▸ **What to do**: Beginning with the line that holds "在卷积网络的实践中，池化层通", set down each line of the data below through the very last, exactly as given, and nothing beyond that.

▸ **Material for this exercise**:
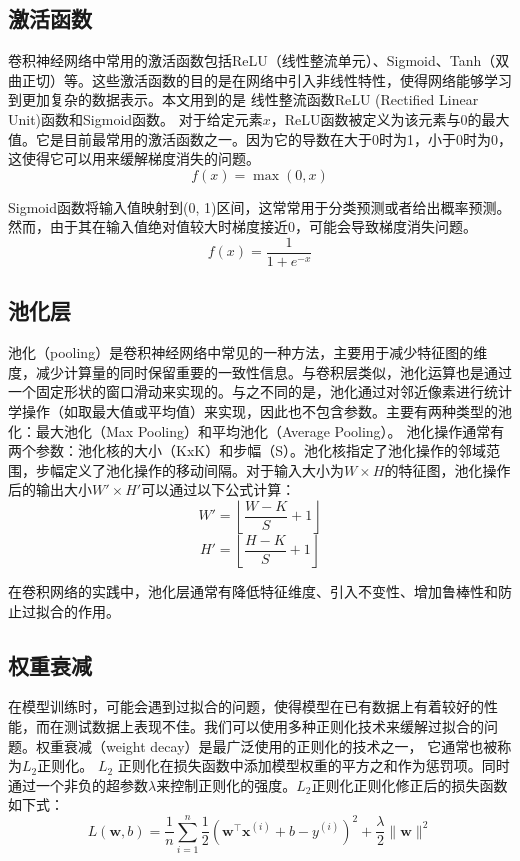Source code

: \subsection{激活函数}
卷积神经网络中常用的激活函数包括ReLU（线性整流单元）、Sigmoid、Tanh（双曲正切）等。这些激活函数的目的是在网络中引入非线性特性，使得网络能够学习到更加复杂的数据表示。本文用到的是 线性整流函数ReLU (Rectified Linear Unit)函数和Sigmoid函数。
对于给定元素$x$，ReLU函数被定义为该元素与$0$的最大值。它是目前最常用的激活函数之一。因为它的导数在大于0时为1，小于0时为0，这使得它可以用来缓解梯度消失的问题。
\begin{equation}
  f(x) = \max(0, x)
\end{equation}

Sigmoid函数将输入值映射到(0, 1)区间，这常常用于分类预测或者给出概率预测。然而，由于其在输入值绝对值较大时梯度接近0，可能会导致梯度消失问题。
\begin{equation}
  f(x) = \frac{1}{1 + e^{-x}}
\end{equation}

\subsection{池化层}
池化（pooling）是卷积神经网络中常见的一种方法，主要用于减少特征图的维度，减少计算量的同时保留重要的一致性信息。与卷积层类似，池化运算也是通过一个固定形状的窗口滑动来实现的。与之不同的是，池化通过对邻近像素进行统计学操作（如取最大值或平均值）来实现，因此也不包含参数。主要有两种类型的池化：最大池化（Max Pooling）和平均池化（Average Pooling）。
池化操作通常有两个参数：池化核的大小（KxK）和步幅（S）。池化核指定了池化操作的邻域范围，步幅定义了池化操作的移动间隔。对于输入大小为$W \times H$的特征图，池化操作后的输出大小$W' \times H'$可以通过以下公式计算：
\begin{equation}
  W' = \left\lfloor\frac{W - K}{S} + 1\right\rfloor
\end{equation}
\begin{equation}
  H' = \left\lfloor\frac{H - K}{S} + 1\right\rfloor
\end{equation}

在卷积网络的实践中，池化层通常有降低特征维度、引入不变性、增加鲁棒性和防止过拟合的作用。

\subsection{权重衰减}
在模型训练时，可能会遇到过拟合的问题，使得模型在已有数据上有着较好的性能，而在测试数据上表现不佳。我们可以使用多种正则化技术来缓解过拟合的问题。权重衰减（weight decay）是最广泛使用的正则化的技术之一， 它通常也被称为$L_2$正则化。
$L_2$ 正则化在损失函数中添加模型权重的平方之和作为惩罚项。同时通过一个非负的超参数$\lambda$来控制正则化的强度。$L_2$正则化正则化修正后的损失函数如下式：
\begin{equation}
  L(\mathbf{w}, b)=\frac{1}{n} \sum_{i=1}^{n} \frac{1}{2}\left(\mathbf{w}^{\top} \mathbf{x}^{(i)}+b-y^{(i)}\right)^{2}+\frac{\lambda}{2}\|\mathbf{w}\|^{2}
\end{equation}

▸ **Output**:
在卷积网络的实践中，池化层通常有降低特征维度、引入不变性、增加鲁棒性和防止过拟合的作用。

\subsection{权重衰减}
在模型训练时，可能会遇到过拟合的问题，使得模型在已有数据上有着较好的性能，而在测试数据上表现不佳。我们可以使用多种正则化技术来缓解过拟合的问题。权重衰减（weight decay）是最广泛使用的正则化的技术之一， 它通常也被称为$L_2$正则化。
$L_2$ 正则化在损失函数中添加模型权重的平方之和作为惩罚项。同时通过一个非负的超参数$\lambda$来控制正则化的强度。$L_2$正则化正则化修正后的损失函数如下式：
\begin{equation}
  L(\mathbf{w}, b)=\frac{1}{n} \sum_{i=1}^{n} \frac{1}{2}\left(\mathbf{w}^{\top} \mathbf{x}^{(i)}+b-y^{(i)}\right)^{2}+\frac{\lambda}{2}\|\mathbf{w}\|^{2}
\end{equation}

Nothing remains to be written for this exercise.